Post by Lord General Maahes Asad-Aziem on Oct 15, 2010 11:02:06 GMT -6
As I walk through the valley of the shadow of death, I will fear no evil..
In every walk of the life there was a time of peace, when the sun met the leaves of the changing season, and the air felt so very crisp in this new world. With the days still fairly warm, and the sky without a cloud in sight. Maahes would take his youngest on a walk, through the paths of self-discovery where toddlers would be so quick to learn of the world around him. The youngest of his children, had been the last to crawl, and now the last to walk. Everything about him had been late to season, and even his cries had been so quiet compared to the others who shared his same blood. Anubis had been born so small, and still there against his father’s massive chest seemed hardly enough a child over one year. It had not taken long for the swaying of his father’s steps or the sound of the drums beneath the Beast’s chest for him to find his little eyes heavy and his cheek against Maahes’s shoulder.
“If you sleep, you will miss it.” His voice mused to the second born son in his arms who fought the war between the waking moments, and it brought a smile to his father’s lips as he let his son rest. It was all he could offer them of their heritage the sound of the blood that rushed through his veins, fueled by the fires there in his heart of the Arabic drums that made up the sound. Could he hear it? It was rare for Maahes to speak his native tongue, for a bit part of him had died along with it when he started to serve Skye. However, along the road the song that left his lips was one older then the trees an old prayer hymn of Allah and all his greatness.
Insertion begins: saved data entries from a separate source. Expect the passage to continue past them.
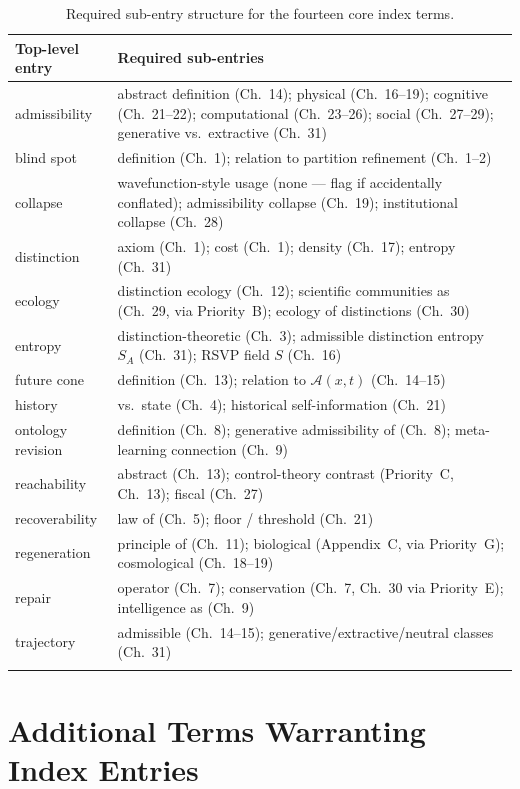 \documentclass[11pt]{report}
\newcommand{\adm}{\mathcal{A}}
\begin{document}
\begin{longtable}{@{}p{3.2cm}p{10.8cm}@{}}
\toprule
Top-level entry & Required sub-entries \\
\midrule
\endhead
admissibility & abstract definition (Ch.~14); physical (Ch.~16--19); cognitive (Ch.~21--22); computational (Ch.~23--26); social (Ch.~27--29); generative vs.\ extractive (Ch.~31) \\
blind spot & definition (Ch.~1); relation to partition refinement (Ch.~1--2) \\
collapse & wavefunction-style usage (none --- flag if accidentally conflated); admissibility collapse (Ch.~19); institutional collapse (Ch.~28) \\
distinction & axiom (Ch.~1); cost (Ch.~1); density (Ch.~17); entropy (Ch.~31) \\
ecology & distinction ecology (Ch.~12); scientific communities as (Ch.~29, via Priority~B); ecology of distinctions (Ch.~30) \\
entropy & distinction-theoretic (Ch.~3); admissible distinction entropy $S_A$ (Ch.~31); RSVP field $S$ (Ch.~16) \\
future cone & definition (Ch.~13); relation to $\adm(x,t)$ (Ch.~14--15) \\
history & vs.\ state (Ch.~4); historical self-information (Ch.~21) \\
ontology revision & definition (Ch.~8); generative admissibility of (Ch.~8); meta-learning connection (Ch.~9) \\
reachability & abstract (Ch.~13); control-theory contrast (Priority~C, Ch.~13); fiscal (Ch.~27) \\
recoverability & law of (Ch.~5); floor / threshold (Ch.~21) \\
regeneration & principle of (Ch.~11); biological (Appendix~C, via Priority~G); cosmological (Ch.~18--19) \\
repair & operator (Ch.~7); conservation (Ch.~7, Ch.~30 via Priority~E); intelligence as (Ch.~9) \\
trajectory & admissible (Ch.~14--15); generative/extractive/neutral classes (Ch.~31) \\
\bottomrule
\caption{Required sub-entry structure for the fourteen core
  index terms.}
\label{tab:priority-h}
\end{longtable}

\section{Additional Terms Warranting Index Entries}
\end{document}

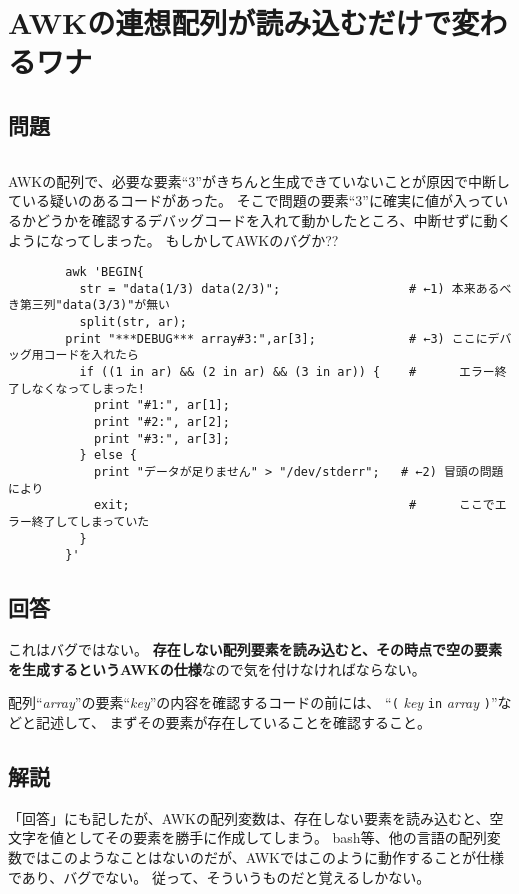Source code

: \section{AWKの連想配列が読み込むだけで変わるワナ}

\subsection*{問題}
\noindent
$\!\!\!\!\!$
\begin{grshfboxit}{160.0mm}
	AWKの配列で、必要な要素``3''がきちんと生成できていないことが原因で中断している疑いのあるコードがあった。
	そこで問題の要素``3''に確実に値が入っているかどうかを確認するデバッグコードを入れて動かしたところ、中断せずに動くようになってしまった。
	もしかしてAWKのバグか??
	\begin{verbatim}
		awk 'BEGIN{
		  str = "data(1/3) data(2/3)";                  # ←1) 本来あるべき第三列"data(3/3)"が無い
		  split(str, ar);
		print "***DEBUG*** array#3:",ar[3];             # ←3) ここにデバッグ用コードを入れたら
		  if ((1 in ar) && (2 in ar) && (3 in ar)) {    #      エラー終了しなくなってしまった!
		    print "#1:", ar[1];
		    print "#2:", ar[2];
		    print "#3:", ar[3];
		  } else {
		    print "データが足りません" > "/dev/stderr";   # ←2) 冒頭の問題により
		    exit;                                       #      ここでエラー終了してしまっていた
		  }
		}'
	\end{verbatim}
\end{grshfboxit}

\subsection*{回答}
これはバグではない。
\textbf{存在しない配列要素を読み込むと、その時点で空の要素を生成するというAWKの仕様}なので気を付けなければならない。

配列``\textit{array}''の要素``\textit{key}''の内容を確認するコードの前には、
``\verb|(| \textit{key} \verb|in| \textit{array} \verb|)|''などと記述して、
まずその要素が存在していることを確認すること。

\subsection*{解説}

「回答」にも記したが、AWKの配列変数は、存在しない要素を読み込むと、空文字を値としてその要素を勝手に作成してしまう。
bash等、他の言語の配列変数ではこのようなことはないのだが、AWKではこのように動作することが仕様であり、バグでない。
従って、そういうものだと覚えるしかない。


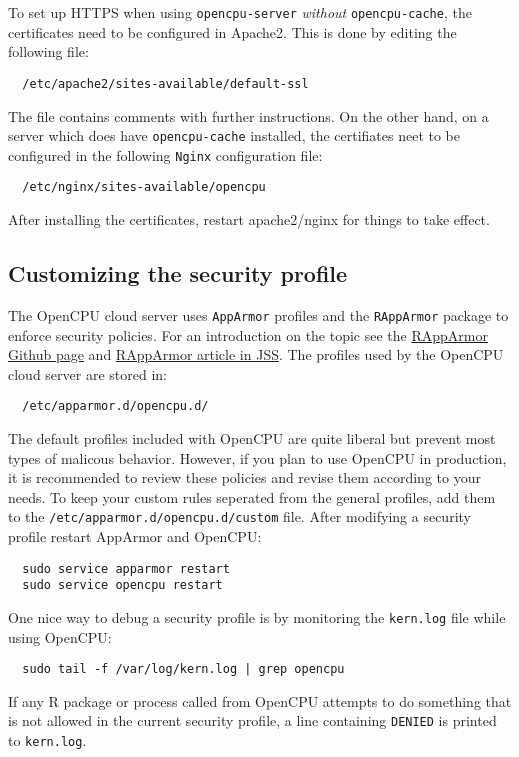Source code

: \documentclass{scrartcl}\usepackage[]{graphicx}\usepackage[]{color}
\begin{document}
\noindent To set up HTTPS when using \texttt{opencpu-server} \emph{without} \texttt{opencpu-cache}, the certificates need to be configured in Apache2. This is done by editing the following file:

\begin{verbatim}
  /etc/apache2/sites-available/default-ssl
\end{verbatim}
The file contains comments with further instructions. On the other hand, on a server which does have \texttt{opencpu-cache} installed, the certifiates neet to be configured in the following \texttt{Nginx} configuration file: 

\begin{verbatim}
  /etc/nginx/sites-available/opencpu
\end{verbatim}

\noindent After installing the certificates, restart apache2/nginx for things to take effect.

\subsection{Customizing the security profile}
\label{security}

The OpenCPU cloud server uses \texttt{AppArmor} profiles and the \texttt{RAppArmor} package to enforce security policies. For an introduction on the topic see the \href{https://github.com/jeroenooms/RAppArmor#readme}{RAppArmor Github page} and \href{http://arxiv.org/abs/1303.4808}{RAppArmor article in JSS}. The profiles used by the OpenCPU cloud server are stored in:

\begin{verbatim}
  /etc/apparmor.d/opencpu.d/
\end{verbatim}
The default profiles included with OpenCPU are quite liberal but prevent most types of malicous behavior. However, if you plan to use OpenCPU in production, it is recommended to review these policies and revise them according to your needs. To keep your custom rules seperated from the general profiles, add them to the \texttt{/etc/apparmor.d/opencpu.d/custom} file. After modifying a security profile restart AppArmor and OpenCPU:

\begin{verbatim}
  sudo service apparmor restart
  sudo service opencpu restart
\end{verbatim}
One nice way to debug a security profile is by monitoring the \texttt{kern.log} file while using OpenCPU:

\begin{verbatim}
  sudo tail -f /var/log/kern.log | grep opencpu
\end{verbatim}
If any R package or process called from OpenCPU attempts to do something that is not allowed in the current security profile, a line containing \texttt{DENIED} is printed to \texttt{kern.log}.
\end{document}
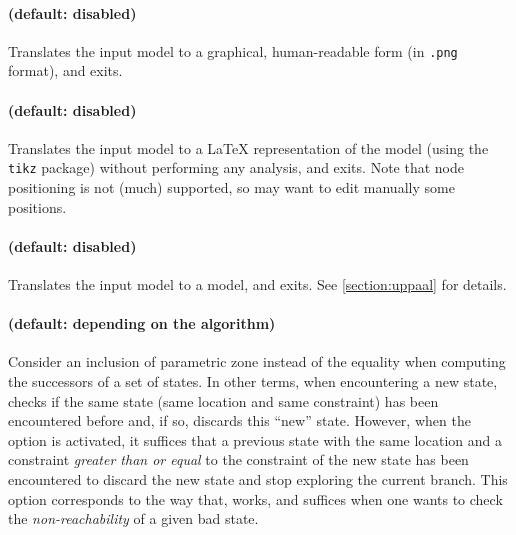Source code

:\paragraph{ (default: disabled)}
Translates the input model to a graphical, human-readable form (in \texttt{.png} format), and exits.

\paragraph{ (default: disabled)}
Translates the input model to a \LaTeX{} representation of the model (using the \texttt{tikz} package) without performing any analysis, and exits.
Note that node positioning is not (much) supported, so may want to edit manually some positions.

\paragraph{ (default: disabled)}
Translates the input model to a \uppaal{} model, and exits.
See \cref{section:uppaal} for details.



\paragraph{ (default: depending on the algorithm)}
Consider an inclusion of parametric zone instead of the equality when computing the successors of a set of states.
In other terms, when encountering a new state, \imitator{} checks if the same state (same location and same constraint) has been encountered before and, if so, discards this ``new'' state.
However, when the  option is activated, it suffices that a previous state with the same location and a constraint \emph{greater than or equal} to the constraint of the new state has been encountered to discard the new state and stop exploring the current branch.
This option corresponds to the way that, \eg{} \hytech{} works, and suffices when one wants to check the \emph{non-reachability} of a given bad state.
Maahes had come from a more primitive part of the Middle East, Egypt as it once was though without the shadow of gold covered Gods, and the beauty of the white sands. Everything still worked with the river, the mighty Nile the source of many fortunes, but it was all so different now. After the crusades much of the desert land had not been the same, with now the victory of the fall on their sword, and the blood of Englishmen on their lips. Wars had never stopped, from one tribe to another over Turkish lands to Ottoman empires it seemed there was always a need for a good sword. Fights were held in matches made of rings, though long gone the day of the mighty coliseums, but now back alleys trailed to arenas where the last of the bodies still decayed with the sands their blood remained. It had been home to him, though so very few understood, but of what other man could hold 7 wars now under his belt and still walk along the living. They were labored steps, but they were there—he was a proud man to have come this far. It was only a matter of time to see how far he would continue to go.